__Available data__.
*** Block opens ***

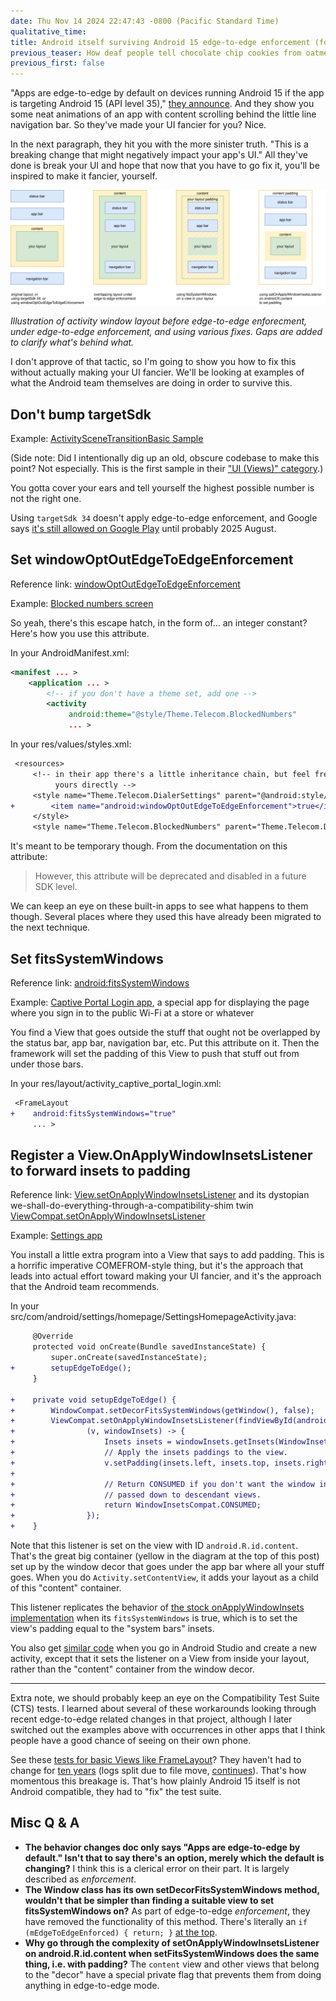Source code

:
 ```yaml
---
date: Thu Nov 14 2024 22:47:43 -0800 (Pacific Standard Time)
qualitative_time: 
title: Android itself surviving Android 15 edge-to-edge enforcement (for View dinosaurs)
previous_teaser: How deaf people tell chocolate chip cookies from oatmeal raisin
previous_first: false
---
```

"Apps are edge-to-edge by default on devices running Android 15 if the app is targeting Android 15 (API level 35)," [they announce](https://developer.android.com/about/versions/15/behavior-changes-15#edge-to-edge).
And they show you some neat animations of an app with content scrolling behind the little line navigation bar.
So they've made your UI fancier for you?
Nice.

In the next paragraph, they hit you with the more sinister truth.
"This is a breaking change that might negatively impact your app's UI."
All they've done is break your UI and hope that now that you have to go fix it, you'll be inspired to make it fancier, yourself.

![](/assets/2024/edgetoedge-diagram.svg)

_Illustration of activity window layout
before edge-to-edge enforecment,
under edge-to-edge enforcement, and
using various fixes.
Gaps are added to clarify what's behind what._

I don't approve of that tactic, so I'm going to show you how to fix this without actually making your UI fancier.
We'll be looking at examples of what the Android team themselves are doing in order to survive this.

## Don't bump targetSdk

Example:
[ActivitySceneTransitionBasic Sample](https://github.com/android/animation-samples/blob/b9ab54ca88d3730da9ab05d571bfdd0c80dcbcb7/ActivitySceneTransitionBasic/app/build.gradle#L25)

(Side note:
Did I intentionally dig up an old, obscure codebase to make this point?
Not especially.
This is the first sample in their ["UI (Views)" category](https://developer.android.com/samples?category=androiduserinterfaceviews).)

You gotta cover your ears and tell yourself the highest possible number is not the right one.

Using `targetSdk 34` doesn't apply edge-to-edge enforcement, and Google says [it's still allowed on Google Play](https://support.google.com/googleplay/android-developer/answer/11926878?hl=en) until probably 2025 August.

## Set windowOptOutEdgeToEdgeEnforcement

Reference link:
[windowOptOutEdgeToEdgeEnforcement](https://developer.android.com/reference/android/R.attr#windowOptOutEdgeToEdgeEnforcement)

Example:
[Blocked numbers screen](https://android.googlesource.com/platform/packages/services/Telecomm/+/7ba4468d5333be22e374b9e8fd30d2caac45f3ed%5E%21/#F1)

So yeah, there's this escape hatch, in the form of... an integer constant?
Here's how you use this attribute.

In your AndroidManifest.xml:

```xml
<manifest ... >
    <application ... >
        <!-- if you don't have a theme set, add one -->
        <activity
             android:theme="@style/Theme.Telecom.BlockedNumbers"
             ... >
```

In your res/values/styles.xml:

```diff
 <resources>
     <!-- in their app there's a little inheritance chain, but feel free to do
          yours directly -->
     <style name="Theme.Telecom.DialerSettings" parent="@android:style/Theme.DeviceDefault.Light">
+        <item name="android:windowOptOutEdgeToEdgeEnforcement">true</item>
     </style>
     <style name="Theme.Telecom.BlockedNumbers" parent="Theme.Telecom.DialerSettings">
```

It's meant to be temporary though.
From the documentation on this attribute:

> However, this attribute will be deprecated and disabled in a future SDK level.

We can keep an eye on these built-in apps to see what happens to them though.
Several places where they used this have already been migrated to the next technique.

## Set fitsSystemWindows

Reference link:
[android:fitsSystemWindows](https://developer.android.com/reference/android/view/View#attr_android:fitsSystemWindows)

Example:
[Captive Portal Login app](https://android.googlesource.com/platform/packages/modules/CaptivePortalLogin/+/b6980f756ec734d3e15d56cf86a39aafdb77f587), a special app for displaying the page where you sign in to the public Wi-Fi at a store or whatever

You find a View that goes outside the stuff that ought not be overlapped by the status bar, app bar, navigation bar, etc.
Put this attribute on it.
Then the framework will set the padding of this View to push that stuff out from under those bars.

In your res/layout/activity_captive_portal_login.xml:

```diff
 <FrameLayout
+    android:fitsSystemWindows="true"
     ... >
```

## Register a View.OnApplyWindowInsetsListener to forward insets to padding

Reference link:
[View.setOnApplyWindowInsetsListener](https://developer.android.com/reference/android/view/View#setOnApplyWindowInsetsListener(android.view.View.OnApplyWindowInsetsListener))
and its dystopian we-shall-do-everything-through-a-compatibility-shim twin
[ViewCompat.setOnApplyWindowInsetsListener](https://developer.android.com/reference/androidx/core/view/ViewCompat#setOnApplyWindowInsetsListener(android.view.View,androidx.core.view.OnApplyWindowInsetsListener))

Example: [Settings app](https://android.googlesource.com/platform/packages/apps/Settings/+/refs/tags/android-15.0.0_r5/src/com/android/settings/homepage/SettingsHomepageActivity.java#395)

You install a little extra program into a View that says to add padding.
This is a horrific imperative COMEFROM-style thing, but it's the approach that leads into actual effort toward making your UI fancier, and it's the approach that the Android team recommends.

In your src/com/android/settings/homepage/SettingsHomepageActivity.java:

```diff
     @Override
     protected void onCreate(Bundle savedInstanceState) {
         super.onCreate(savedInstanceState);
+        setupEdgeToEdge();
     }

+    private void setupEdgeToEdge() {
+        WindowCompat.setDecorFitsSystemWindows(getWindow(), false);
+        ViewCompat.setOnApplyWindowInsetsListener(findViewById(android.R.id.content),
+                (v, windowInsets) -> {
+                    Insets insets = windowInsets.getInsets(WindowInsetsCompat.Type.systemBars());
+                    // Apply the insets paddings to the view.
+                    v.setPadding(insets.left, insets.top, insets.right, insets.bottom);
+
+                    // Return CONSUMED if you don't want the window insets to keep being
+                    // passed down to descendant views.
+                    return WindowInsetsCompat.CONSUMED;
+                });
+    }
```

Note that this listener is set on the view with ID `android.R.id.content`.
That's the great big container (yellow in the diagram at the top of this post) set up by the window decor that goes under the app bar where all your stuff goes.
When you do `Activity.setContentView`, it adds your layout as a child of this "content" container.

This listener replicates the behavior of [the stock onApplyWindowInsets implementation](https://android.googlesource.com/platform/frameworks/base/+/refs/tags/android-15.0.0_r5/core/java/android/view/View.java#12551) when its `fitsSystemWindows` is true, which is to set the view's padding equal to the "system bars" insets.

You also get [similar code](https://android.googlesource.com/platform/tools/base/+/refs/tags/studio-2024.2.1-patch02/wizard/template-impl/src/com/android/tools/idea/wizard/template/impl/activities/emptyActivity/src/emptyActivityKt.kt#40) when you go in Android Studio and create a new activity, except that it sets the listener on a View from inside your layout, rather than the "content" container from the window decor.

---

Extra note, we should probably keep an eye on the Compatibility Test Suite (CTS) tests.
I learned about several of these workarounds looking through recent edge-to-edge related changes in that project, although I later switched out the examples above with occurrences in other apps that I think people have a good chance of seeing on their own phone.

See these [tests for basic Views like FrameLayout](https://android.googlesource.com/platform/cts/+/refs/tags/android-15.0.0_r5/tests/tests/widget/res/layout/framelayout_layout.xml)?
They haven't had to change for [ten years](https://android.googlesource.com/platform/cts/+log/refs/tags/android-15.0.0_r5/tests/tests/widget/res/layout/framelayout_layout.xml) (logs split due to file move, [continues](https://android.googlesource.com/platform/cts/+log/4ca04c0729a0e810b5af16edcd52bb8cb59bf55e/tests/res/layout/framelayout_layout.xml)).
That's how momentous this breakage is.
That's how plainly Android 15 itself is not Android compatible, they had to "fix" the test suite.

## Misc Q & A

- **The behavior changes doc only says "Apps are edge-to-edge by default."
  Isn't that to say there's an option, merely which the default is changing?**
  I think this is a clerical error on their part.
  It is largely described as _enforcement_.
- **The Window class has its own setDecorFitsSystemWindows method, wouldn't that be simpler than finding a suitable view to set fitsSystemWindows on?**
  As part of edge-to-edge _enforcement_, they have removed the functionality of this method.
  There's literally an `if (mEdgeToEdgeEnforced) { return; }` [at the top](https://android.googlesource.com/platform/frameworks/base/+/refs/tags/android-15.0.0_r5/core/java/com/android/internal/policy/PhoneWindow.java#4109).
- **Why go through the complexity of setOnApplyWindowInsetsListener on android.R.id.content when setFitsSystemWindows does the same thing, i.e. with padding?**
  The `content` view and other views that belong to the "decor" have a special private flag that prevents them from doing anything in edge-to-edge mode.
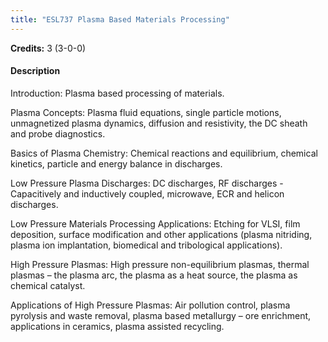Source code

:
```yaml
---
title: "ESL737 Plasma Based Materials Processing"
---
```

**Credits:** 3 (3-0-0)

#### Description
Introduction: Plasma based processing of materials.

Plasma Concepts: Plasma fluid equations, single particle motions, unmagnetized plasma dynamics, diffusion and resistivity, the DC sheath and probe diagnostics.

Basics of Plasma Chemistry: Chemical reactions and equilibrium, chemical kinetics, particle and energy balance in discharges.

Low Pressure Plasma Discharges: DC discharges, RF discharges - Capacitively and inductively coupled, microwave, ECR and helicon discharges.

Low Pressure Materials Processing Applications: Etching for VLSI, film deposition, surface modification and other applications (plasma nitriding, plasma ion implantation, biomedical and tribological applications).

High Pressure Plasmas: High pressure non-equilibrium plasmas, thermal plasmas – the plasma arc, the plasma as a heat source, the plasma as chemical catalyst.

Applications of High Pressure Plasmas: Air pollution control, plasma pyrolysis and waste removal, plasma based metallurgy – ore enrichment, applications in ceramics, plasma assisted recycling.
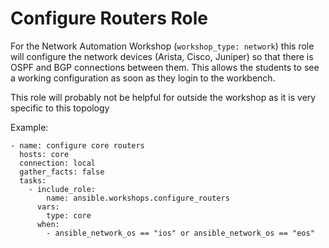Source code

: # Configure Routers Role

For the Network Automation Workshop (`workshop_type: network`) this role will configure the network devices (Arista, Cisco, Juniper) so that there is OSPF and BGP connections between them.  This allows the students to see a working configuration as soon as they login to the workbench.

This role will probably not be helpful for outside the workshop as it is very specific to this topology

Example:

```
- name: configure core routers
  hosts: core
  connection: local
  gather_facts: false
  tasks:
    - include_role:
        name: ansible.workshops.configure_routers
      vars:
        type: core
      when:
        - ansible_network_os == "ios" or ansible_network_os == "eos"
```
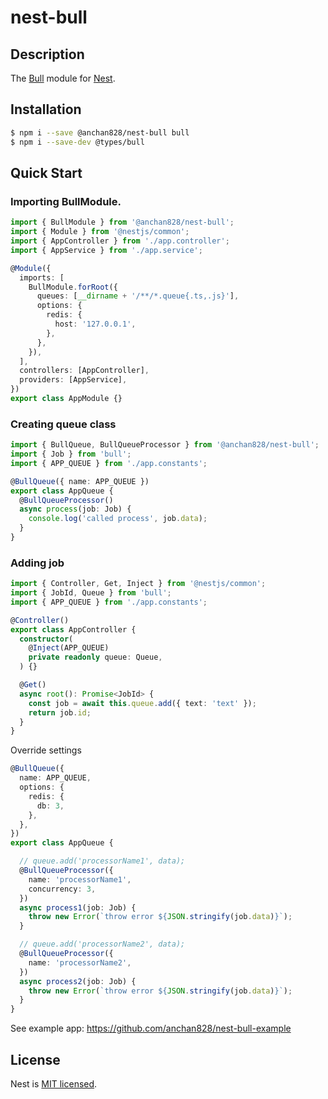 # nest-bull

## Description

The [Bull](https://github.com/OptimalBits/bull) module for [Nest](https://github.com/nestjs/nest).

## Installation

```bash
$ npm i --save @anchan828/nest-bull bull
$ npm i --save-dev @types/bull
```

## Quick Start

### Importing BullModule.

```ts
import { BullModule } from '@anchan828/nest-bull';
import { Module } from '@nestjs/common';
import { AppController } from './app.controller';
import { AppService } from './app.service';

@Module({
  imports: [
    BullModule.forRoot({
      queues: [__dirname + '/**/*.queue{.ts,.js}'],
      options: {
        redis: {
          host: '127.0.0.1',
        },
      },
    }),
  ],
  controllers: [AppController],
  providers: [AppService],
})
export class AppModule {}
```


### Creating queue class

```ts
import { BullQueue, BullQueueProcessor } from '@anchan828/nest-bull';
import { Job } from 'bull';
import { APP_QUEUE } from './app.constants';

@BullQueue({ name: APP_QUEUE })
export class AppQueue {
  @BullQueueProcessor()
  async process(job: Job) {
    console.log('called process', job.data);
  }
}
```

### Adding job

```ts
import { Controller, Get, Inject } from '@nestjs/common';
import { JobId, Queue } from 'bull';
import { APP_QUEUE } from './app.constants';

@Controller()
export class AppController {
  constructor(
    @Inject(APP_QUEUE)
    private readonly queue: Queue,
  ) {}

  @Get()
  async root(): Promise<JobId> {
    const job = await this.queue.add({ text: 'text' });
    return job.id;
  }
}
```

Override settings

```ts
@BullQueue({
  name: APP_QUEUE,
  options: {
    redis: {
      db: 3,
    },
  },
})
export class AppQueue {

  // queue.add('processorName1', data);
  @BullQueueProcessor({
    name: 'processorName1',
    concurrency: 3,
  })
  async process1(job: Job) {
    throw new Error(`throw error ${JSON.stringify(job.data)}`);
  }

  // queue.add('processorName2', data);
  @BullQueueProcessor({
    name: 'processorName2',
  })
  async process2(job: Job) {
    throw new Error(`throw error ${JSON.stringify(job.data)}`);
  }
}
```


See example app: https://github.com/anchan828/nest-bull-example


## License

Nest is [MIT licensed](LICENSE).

*** Block closes ***

__Your assignment__. Pictures aside, return exactly the lines from the data above, starting at the line that has "- **Why go through" and ending at the line that has "Introduction: Plasma based", both included.

__Written answer__.
- **Why go through the complexity of setOnApplyWindowInsetsListener on android.R.id.content when setFitsSystemWindows does the same thing, i.e. with padding?**
  The `content` view and other views that belong to the "decor" have a special private flag that prevents them from doing anything in edge-to-edge mode.
Source code

:
```yaml
---
title: "ESL737 Plasma Based Materials Processing"
---
```

**Credits:** 3 (3-0-0)

#### Description
Introduction: Plasma based processing of materials.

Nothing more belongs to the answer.